A humorous sentence about eating instant noodles and making friends on weekends

1. You are instant noodles, I am water, and I want to soak you.

2. I ate instant noodles at night and made myself two eggs, added two pieces of cheese and a ham sausage, which was a sin.

3. I hate instant noodles ~

4. Every time I secretly make a bowl of noodles to eat in my room, my mother smelled it as soon as she went up to the second floor and said that you ate instant noodles again, didn't she? It stinks! How come! How can the old altar sauerkraut stink! It's so spicy! ! ! Hum!

5. I shouldn't eat instant noodles and dumplings at night, because my stomach hurts and tears come to my eyes.

6. Add red dates to keep healthy while eating instant noodles, and I became a teenager after 9.

7. What is loneliness? It's not a person eating instant noodles in a convenience store late at night, it's not that no one likes your circle of friends, and it's not that you're always single and unattended. Loneliness is that no one can understand what you say. So, you stopped talking.

8. At this point, I am standing in front of the kettle, thinking about whether to eat instant noodles. After hesitating for a long time, another voice in my heart sounded: boiling or soaking? I chose the latter.

9. I wondered if it was appropriate to eat instant noodles at home at this time, but then I thought that eating barbecue and boiling water on the roadside at this time was so happy that the water was already on.

1. After being single for a long time, eating instant noodles can cause hallucinations.

11. Have a luxurious lunch once or twice a month. It's really sad to eat instant noodles without mustard tuber every day.

12. What do you like? Love is a cheating meal that you only eat once a week. I promise to eat instant noodles if you say it.

13. What is the perfect match? jiaozi and vinegar fried chicken, beer, coffee and milk, movies and popcorn, instant noodles and ham. Handsome guys and handsome guys have been together like this.
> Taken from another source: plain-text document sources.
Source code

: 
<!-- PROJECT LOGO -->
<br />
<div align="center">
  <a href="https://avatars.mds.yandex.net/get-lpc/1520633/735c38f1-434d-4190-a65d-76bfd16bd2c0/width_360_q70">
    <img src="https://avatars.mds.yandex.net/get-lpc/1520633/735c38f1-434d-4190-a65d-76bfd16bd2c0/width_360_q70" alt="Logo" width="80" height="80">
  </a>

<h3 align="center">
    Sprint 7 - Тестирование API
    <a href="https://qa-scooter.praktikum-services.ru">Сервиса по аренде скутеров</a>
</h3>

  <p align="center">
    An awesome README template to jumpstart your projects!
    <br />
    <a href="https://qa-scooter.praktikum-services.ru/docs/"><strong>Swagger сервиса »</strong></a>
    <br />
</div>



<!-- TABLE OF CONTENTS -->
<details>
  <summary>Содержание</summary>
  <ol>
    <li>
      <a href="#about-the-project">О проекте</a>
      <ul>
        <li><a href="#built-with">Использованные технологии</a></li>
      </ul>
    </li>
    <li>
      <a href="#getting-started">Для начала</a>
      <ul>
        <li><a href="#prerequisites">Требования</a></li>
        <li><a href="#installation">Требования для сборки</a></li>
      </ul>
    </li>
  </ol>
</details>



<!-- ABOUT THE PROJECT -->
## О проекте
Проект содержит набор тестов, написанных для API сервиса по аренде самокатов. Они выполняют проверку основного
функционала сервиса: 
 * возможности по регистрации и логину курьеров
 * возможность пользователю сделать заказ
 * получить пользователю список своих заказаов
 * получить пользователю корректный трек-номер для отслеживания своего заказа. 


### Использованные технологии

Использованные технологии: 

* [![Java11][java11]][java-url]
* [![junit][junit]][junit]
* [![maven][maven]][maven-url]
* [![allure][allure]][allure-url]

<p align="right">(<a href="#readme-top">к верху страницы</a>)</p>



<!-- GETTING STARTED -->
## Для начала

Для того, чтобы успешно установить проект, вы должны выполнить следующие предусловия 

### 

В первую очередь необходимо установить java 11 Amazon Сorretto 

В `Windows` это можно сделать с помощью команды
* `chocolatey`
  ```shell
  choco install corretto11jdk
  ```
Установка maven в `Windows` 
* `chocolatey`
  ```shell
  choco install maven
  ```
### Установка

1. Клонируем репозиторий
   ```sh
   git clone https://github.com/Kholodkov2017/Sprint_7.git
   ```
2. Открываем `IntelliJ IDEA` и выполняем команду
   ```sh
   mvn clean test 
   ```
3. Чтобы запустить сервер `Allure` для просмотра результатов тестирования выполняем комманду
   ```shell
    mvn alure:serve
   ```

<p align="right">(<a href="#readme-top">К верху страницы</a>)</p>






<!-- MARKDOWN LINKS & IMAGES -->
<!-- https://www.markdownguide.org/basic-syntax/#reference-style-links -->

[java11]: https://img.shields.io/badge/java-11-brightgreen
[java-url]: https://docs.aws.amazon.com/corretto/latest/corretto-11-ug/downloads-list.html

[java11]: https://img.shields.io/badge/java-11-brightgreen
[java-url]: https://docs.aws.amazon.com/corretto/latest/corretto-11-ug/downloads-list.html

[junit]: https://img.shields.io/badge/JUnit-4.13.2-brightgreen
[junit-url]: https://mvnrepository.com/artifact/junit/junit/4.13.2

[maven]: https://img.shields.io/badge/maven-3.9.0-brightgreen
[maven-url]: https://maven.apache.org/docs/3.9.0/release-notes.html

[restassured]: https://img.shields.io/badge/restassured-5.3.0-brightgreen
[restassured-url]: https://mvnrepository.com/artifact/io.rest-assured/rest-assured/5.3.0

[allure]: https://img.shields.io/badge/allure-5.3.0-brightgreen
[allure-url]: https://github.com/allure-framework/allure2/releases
14. When I came back from work for the first time, I was so tired that I didn't want to move. I ate two bananas and didn't want to go down, so I had the idea of eating instant noodles. It seems that I was really tired recently!

15. I didn't have breakfast, smelling the aroma of instant noodles eaten by my uncle, and I swallowed my saliva crazily. It was really hard for me!

16. My dad told me when he was eating instant noodles at night. Well, now I'm eating instant noodles.

17. Why can you gain weight by eating instant noodles every day? It must be empty.

18. Arrive at the Internet cafe at 1: in the morning, and have a bucket of instant noodles for breakfast. After eleven o'clock in the evening, I walked out of the Internet cafe and stood on the colorful street in Guiping, feeling a little down and out.

19. I used to like instant noodles at home, but now I want to eat boiled spicy beef instant noodles with two eggs.

2. It turns out that when you are lonely, it is the same to eat instant noodles with any flavor. I ate instant noodles at weekends and made friends. 21. I worked hard all day today and didn't make anything to eat. I ate instant noodles when I was hungry at night.

22. On the winter solstice, a person plays computer and eats instant noodles.

23. If you don't have the money to eat instant noodles, or feel sad but no one to share, you just need to remember to get through it.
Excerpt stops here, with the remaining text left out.